Description of the task:
Could the entries below be transcribed word for word, with the pictures omitted?

Data supplied:
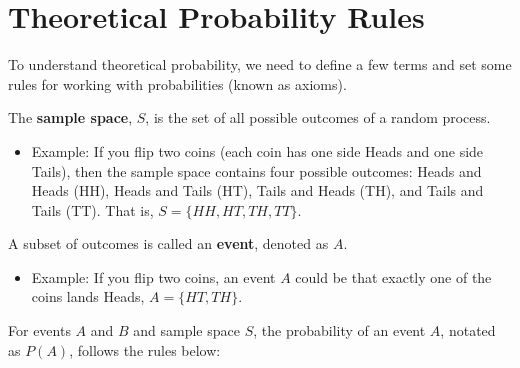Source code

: \documentclass[]{book}
\providecommand{\tightlist}{%
  \setlength{\itemsep}{0pt}\setlength{\parskip}{0pt}}
\begin{document}
\hypertarget{theoretical-probability-rules}{%
\section{Theoretical Probability Rules}\label{theoretical-probability-rules}}

To understand theoretical probability, we need to define a few terms and set some rules for working with probabilities (known as axioms).

The \textbf{sample space}, \(S\), is the set of all possible outcomes of a random process.

\begin{itemize}
\tightlist
\item
  Example: If you flip two coins (each coin has one side Heads and one side Tails), then the sample space contains four possible outcomes: Heads and Heads (HH), Heads and Tails (HT), Tails and Heads (TH), and Tails and Tails (TT). That is, \(S = \{HH,HT,TH,TT\}\).
\end{itemize}

A subset of outcomes is called an \textbf{event}, denoted as \(A\).

\begin{itemize}
\tightlist
\item
  Example: If you flip two coins, an event \(A\) could be that exactly one of the coins lands Heads, \(A = \{HT,TH\}\).
\end{itemize}

For events \(A\) and \(B\) and sample space \(S\), the probability of an event \(A\), notated as \(P(A)\), follows the rules below:
\end{document}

Exercise solution:
Source code

: \documentclass[]{book}
\providecommand{\tightlist}{%
  \setlength{\itemsep}{0pt}\setlength{\parskip}{0pt}}
\begin{document}
\hypertarget{theoretical-probability-rules}{%
\section{Theoretical Probability Rules}\label{theoretical-probability-rules}}

To understand theoretical probability, we need to define a few terms and set some rules for working with probabilities (known as axioms).

The \textbf{sample space}, \(S\), is the set of all possible outcomes of a random process.

\begin{itemize}
\tightlist
\item
  Example: If you flip two coins (each coin has one side Heads and one side Tails), then the sample space contains four possible outcomes: Heads and Heads (HH), Heads and Tails (HT), Tails and Heads (TH), and Tails and Tails (TT). That is, \(S = \{HH,HT,TH,TT\}\).
\end{itemize}

A subset of outcomes is called an \textbf{event}, denoted as \(A\).

\begin{itemize}
\tightlist
\item
  Example: If you flip two coins, an event \(A\) could be that exactly one of the coins lands Heads, \(A = \{HT,TH\}\).
\end{itemize}

For events \(A\) and \(B\) and sample space \(S\), the probability of an event \(A\), notated as \(P(A)\), follows the rules below:
\end{document}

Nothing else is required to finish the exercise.